If you’re on Medicare, you may be concerned about how a workers’ compensation claim might affect your benefits. While they do affect each other, the good news is that the two systems are designed to work together to ensure that you are being covered during your treatment.
Often, there is a fairly lengthy gap between the time you start receiving treatment and when your workman’s comp benefits kick in. However, you will still be responsible for the costs of that treatment. Medicare is not allowed to cover medical bills that should be covered by workman’s comp within the first 120 days of your case. This means that the upfront costs of your treatment will have to be paid out of pocket until your workers’ comp comes through.
So what should I do if I can’t afford to pay those upfront costs?
Those upfront costs are definitely not in everyone’s budget. So what’s the solution? Medicare offers something called “conditional payments.” This means your medicare covers the upfront costs of treatment; however, when you receive your workers’ comp settlement, you will have to pay medicare back for those expenses.

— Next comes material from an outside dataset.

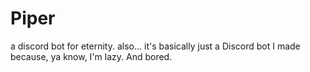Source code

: # Piper
a discord bot for eternity.
also... it's basically just a Discord bot I made because, ya know, I'm lazy. And bored.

If you want to set up this kind of arrangement, you or your lawyer will need to tell your recovery contractor. You may also want to set up a Workers’ Compensation Medicare Set-Aside Arrangement (WCMSA). A WCMSA is not required; however, they can make paying back medicare easier.
What if my workers’ comp claim is denied?
If your workman’s compensation claim is denied, you need to show proof of denial to medicare. After you have proven that you will not be receiving workers’ comp benefits, medicare will cover all typically covered expenses.